> In 56% of eval cases, the skill was never invoked. The agent had access to the documentation but didn't use it. Adding the skill produced no improvement over baseline.
> …
> Skills aren't useless. The AGENTS.md approach provides broad, horizontal improvements to how agents work with Next.js across all tasks. Skills work better for vertical, action-specific workflows that users explicitly trigger,
https://vercel.com/blog/agents-md-outperforms-skills-in-our-...
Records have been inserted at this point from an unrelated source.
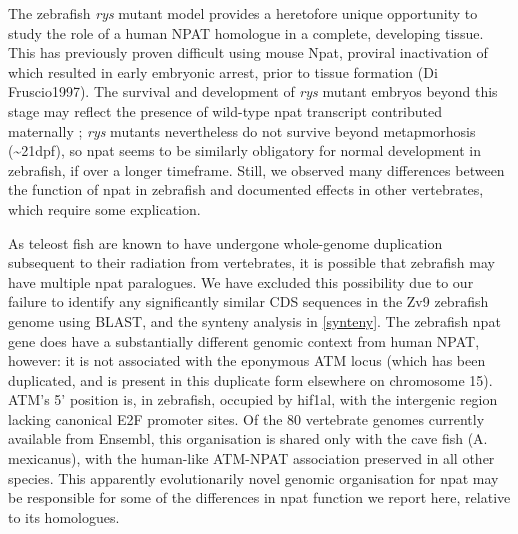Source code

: The zebrafish \textit{rys} mutant model provides a heretofore unique opportunity to study the role of a human NPAT homologue in a complete, developing tissue. This has previously proven difficult using mouse Npat, proviral inactivation of which resulted in early embryonic arrest, prior to tissue formation (Di Fruscio1997). The survival and development of \textit{rys} mutant embryos beyond this stage may reflect the presence of wild-type npat transcript contributed maternally \cite{Harvey2013}; \textit{rys} mutants nevertheless do not survive beyond metapmorhosis (\textasciitilde{}21dpf), so npat seems to be similarly obligatory for normal development in zebrafish, if over a longer timeframe. Still, we observed many differences between the function of npat in zebrafish and documented effects in other vertebrates, which require some explication.

As teleost fish are known to have undergone whole-genome duplication subsequent to their radiation from vertebrates, it is possible that zebrafish may have multiple npat paralogues. We have excluded this possibility due to our failure to identify any significantly similar CDS sequences in the Zv9 zebrafish genome using BLAST, and the synteny analysis in \autoref{synteny}. The zebrafish npat gene does have a substantially different genomic context from human NPAT, however: it is not associated with the eponymous ATM locus (which has been duplicated, and is present in this duplicate form elsewhere on chromosome 15). ATM’s 5’ position is, in zebrafish, occupied by hif1al, with the intergenic region lacking canonical E2F promoter sites. Of the 80 vertebrate genomes currently available from Ensembl, this organisation is shared only with the cave fish (A. mexicanus), with the human-like ATM-NPAT association preserved in all other species. This apparently evolutionarily novel genomic organisation for npat may be responsible for some of the differences in npat function we report here, relative to its homologues.

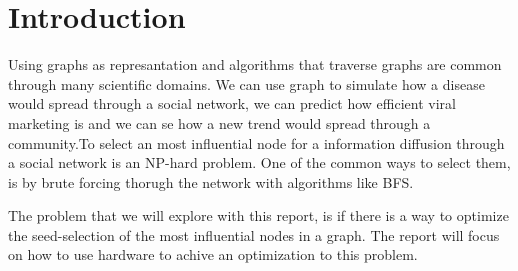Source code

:\chapter{Introduction} 
Using graphs as represantation and algorithms that traverse graphs are common through many scientific domains\cite{HybridFPGACPU}. We can use graph to simulate how a disease would spread through a social network, we can predict how efficient viral marketing is and we can se how a new trend would spread through a community\cite{MaxSpread}.To select an most influential node for a information diffusion through a social network is an NP-hard problem\cite{MaxSpread}. One of the common ways to select them, is by brute forcing thorugh the network with algorithms like BFS. 

The problem that we will explore with this report, is if there is a way to optimize the seed-selection of the most influential nodes in a graph. The report will focus on how to use hardware to achive an optimization to this problem.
I saw someone's analysis a few days ago and they found that their agents were more accurate when just dumping the skill context directly into AGENTS.md
I think this is (mostly) a solvable problem. The current generation of SotA models wasn’t RLVR-trained on skills (they didn’t exist at that time) and probably gets slightly confused by the way the little descriptions are all packed into the same tool call schema. (At least that’s how it works with Claude Code.) The next generation will have likely been RLVRed on a lot of tasks where skills are available, and will use them much more reliably. Basically, wait until the next Opus release and you should hopefully see major improvements. (Of course, all this stuff is non-deterministic blah blah, but I think it’s reasonable to expect going from “misses the skill 30% of the time” to “misses it 2% of the time”.)
Probably the more skills you have, the more confused it might get. The more potentially conflicting instructions you give the harder it gets for an LLM to figure out what you actually want to happen.
If I catch it going off script, I often interrupt it and tell it what to do and update the relevant skill. Seems to work pretty good. Keeping things simple seems to work.
Edit: btw I’ve gone from genai value denier to skeptic to cautiously optimistic to fairly impressed in the span of a year. (I’m a user of Claude code)
Even with that, I have to be very specific in triggering a skill and it's hit or miss if it picks up on the skill -- usually I have to say there is a skill with this go and use it.